Tutorial 2: Build a Model

Now that you've completed Tutorial 1, let's move on to how you might use your tagged documents to build a model. We're going to use the same simple named entity task that comes with MAT, and we're going to assume that your task is installed. Where Tutorial 1 involved the UI, this tutorial (and the next one) involves one of the command-line tools. Like Tutorial 1, we're going to do this tutorial in file mode. And because this tutorial involves the command line, make sure you're familiar with the "Conventions" section in your platform-specific instructions in the "Getting Started" section of the documentation.
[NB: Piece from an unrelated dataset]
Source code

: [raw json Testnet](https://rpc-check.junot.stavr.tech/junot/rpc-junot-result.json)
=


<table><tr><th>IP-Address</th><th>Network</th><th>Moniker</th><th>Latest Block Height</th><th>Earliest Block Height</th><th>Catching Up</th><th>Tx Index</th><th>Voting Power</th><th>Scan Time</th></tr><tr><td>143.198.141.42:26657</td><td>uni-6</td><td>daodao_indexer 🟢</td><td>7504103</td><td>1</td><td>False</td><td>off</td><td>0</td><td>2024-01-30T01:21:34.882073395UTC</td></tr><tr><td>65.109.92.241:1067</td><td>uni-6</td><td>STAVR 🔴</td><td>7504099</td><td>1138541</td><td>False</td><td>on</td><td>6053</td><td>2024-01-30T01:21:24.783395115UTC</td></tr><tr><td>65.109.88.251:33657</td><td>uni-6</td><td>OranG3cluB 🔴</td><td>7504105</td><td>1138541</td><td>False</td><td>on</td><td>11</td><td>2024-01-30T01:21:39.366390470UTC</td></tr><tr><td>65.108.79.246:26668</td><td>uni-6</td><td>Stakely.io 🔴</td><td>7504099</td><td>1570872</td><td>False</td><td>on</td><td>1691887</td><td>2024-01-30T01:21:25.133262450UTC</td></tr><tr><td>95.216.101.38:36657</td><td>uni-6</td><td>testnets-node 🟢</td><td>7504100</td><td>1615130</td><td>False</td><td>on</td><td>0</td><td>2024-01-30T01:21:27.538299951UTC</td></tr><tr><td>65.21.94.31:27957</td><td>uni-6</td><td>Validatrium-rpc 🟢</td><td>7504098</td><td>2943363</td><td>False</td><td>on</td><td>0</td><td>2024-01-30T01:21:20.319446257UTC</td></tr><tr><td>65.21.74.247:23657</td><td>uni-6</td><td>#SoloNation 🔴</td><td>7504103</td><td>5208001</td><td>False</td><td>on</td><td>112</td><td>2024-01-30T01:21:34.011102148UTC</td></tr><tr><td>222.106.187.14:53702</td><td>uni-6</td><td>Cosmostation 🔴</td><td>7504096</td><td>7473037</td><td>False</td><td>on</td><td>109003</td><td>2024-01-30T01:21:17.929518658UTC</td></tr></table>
As we saw in Tutorial 1, the sample task contains ten raw ASCII files in the directory MAT_PKG_HOME/sample/ne/resources/data/raw. The sample task also contains annotated versions of these files, in MAT_PKG_HOME/sample/ne/resources/data/json. (These files aren't necessarily correctly annotated; we prepared them using an automated tagger, and haven't corrected them. But that's not particularly important for this exercise.) Rather than ask you to hand-annotate all ten of these documents, we'll use the already-annotated versions to build a model.

The tool we're going to use here is MATModelBuilder.

Step 1: Build a model, version 1

In a shell:

Unix:

$ cd $MAT_PKG_HOME
$ bin/MATModelBuilder --task 'Named Entity' --model_file /tmp/ne_model \
--input_files "$PWD/sample/ne/resources/data/json/*.json"

Windows native:

> cd %MAT_PKG_HOME%
> bin\MATModelBuilder.cmd --task "Named Entity" --model_file %TMP%\ne_model \
--input_files "%CD%\sample\ne\resources\data\json\*.json"

Each call to the model builder requires a task, just as the UI required in Tutorial 1. The --model_file directive tells the tool where to save the model, and the --input_files directive tells the tool which files to use. There are many other arguments available to this tool; see the tool documentation for more details.

When you run this, you should see something like the following output:

===== Initiating Stochastic Gradient Descent Training with Periodic Stepsize Adjustment (PSA) =====
batch_size = 1
period_size = 10
initial learning rate = 0.100000
eta (adjustment) range = 0.990000 to 0.999900
-------------------------
number of parameters = 39031
number of training seqs = 175
======================================================================================================

........Epoch 1 complete (of 6)
.........Epoch 2 complete (of 6)
.........Epoch 3 complete (of 6)
.........Epoch 4 complete (of 6)
........Epoch 5 complete (of 6)
.........Epoch 6 complete (of 6)

The default behavior of the model builder is specified in the task.xml file associated with this task. This task is configured to use periodic stepsize adjustment, which is significantly faster than the normal training mechanism, but also requires that the model builder ensure that the document is segmented into "sentence-sized" chunks. This segmentation is temporary, and is used only in the context of the model builder.

We've successfully built a model, but we're not going to use it quite yet.

Step 2: Build a model, version 2

Our task has also been configured, in the task.xml file, to recognize the location of a default model. The default model is a location, usually a relative pathname referring to the directory which contains the task.xml file or one of its descendants, which is checked by default when the MAT tools look for a model in file mode. The user has the option of overwriting the default model when MATModelBuilder is called. Let's do that, so we can make use of the default model in the next tutorial.

In a shell:

Unix:

$ cd $MAT_PKG_HOME
$ bin/MATModelBuilder --task 'Named Entity' --save_as_default_model \
--input_files "$PWD/sample/ne/resources/data/json/*.json"

Windows native:

> cd %MAT_PKG_HOME%
> bin\MATModelBuilder.cmd --task "Named Entity" --save_as_default_model \
--input_files "%CD%\sample\ne\resources\data\json\*.json"

The output you see should be similar to that in step 1.

Step 3: Clean up (optional)

If you're not planning on doing any other tutorials, and you don't want the "Named Entity" task hanging around, remove it as shown in the final step of Tutorial 1.

This concludes Tutorial 2.